▶ [Exercise directions] Count every line in the entries that follow where the word "github" appears, then state only the total.

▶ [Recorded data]
________________________
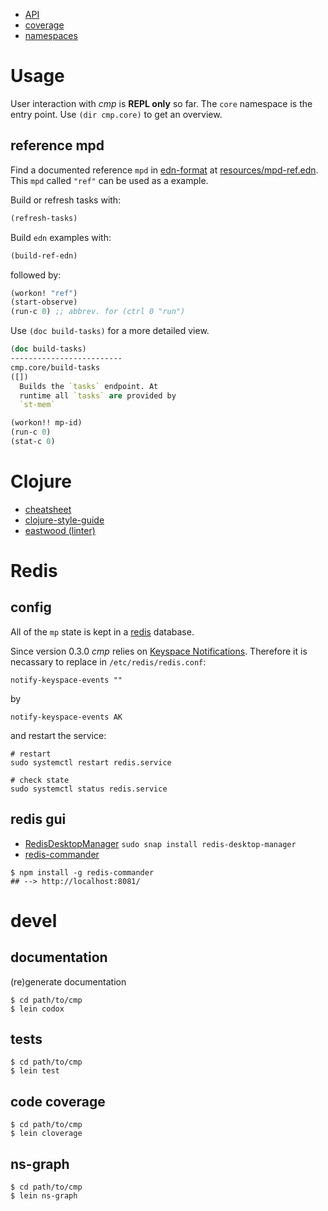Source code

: 



* [API](./api)
* [coverage](./coverage)
* [namespaces](./graph.png)


# Usage

User interaction with *cmp* is **REPL only** so far. The `core`
namespace is the entry point. Use `(dir cmp.core)` to get an
overview.

## reference mpd

Find a documented reference `mpd` in
[edn-format](https://github.com/edn-format/edn) 
at [resources/mpd-ref.edn](../resources/mpd-ref.edn).
This `mpd` called `"ref"` can be used as a example.

Build or refresh tasks with:
```clojure
(refresh-tasks)
```

Build `edn` examples with:

```clojure
(build-ref-edn)
```

followed by:

```clojure
(workon! "ref")
(start-observe)
(run-c 0) ;; abbrev. for (ctrl 0 "run") 
```

Use `(doc build-tasks)` for a more detailed view.

```clojure
(doc build-tasks)
-------------------------
cmp.core/build-tasks
([])
  Builds the `tasks` endpoint. At
  runtime all `tasks` are provided by
  `st-mem` 
```

```clojure
(workon!! mp-id)
(run-c 0)
(stat-c 0)
```

# Clojure

* [cheatsheet](https://clojure.org/api/cheatsheet)
* [clojure-style-guide](https://github.com/bbatsov/clojure-style-guide)
* [eastwood (linter)](https://github.com/jonase/eastwood)

# Redis
## config

All of the `mp` state is kept in a [redis](https://redis.io) database.

Since version 0.3.0 *cmp* relies on [Keyspace Notifications](https://redis.io/topics/notifications).
Therefore it is necassary to replace in `/etc/redis/redis.conf`:

```shell
notify-keyspace-events ""
```

by

```shell
notify-keyspace-events AK

```

and restart the service:


```shell
# restart
sudo systemctl restart redis.service

# check state
sudo systemctl status redis.service
```

## redis gui

* [RedisDesktopManager](https://github.com/uglide/RedisDesktopManager) `sudo snap install redis-desktop-manager`
* [redis-commander](https://github.com/joeferner/redis-commander)

```shell
$ npm install -g redis-commander
## --> http://localhost:8081/
```

# devel
## documentation

(re)generate documentation

```shell
$ cd path/to/cmp
$ lein codox
```

## tests

```shell
$ cd path/to/cmp
$ lein test
```

## code coverage

```shell
$ cd path/to/cmp
$ lein cloverage
```

## ns-graph

```shell
$ cd path/to/cmp
$ lein ns-graph
```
________________________
▶ [Exercise response] 5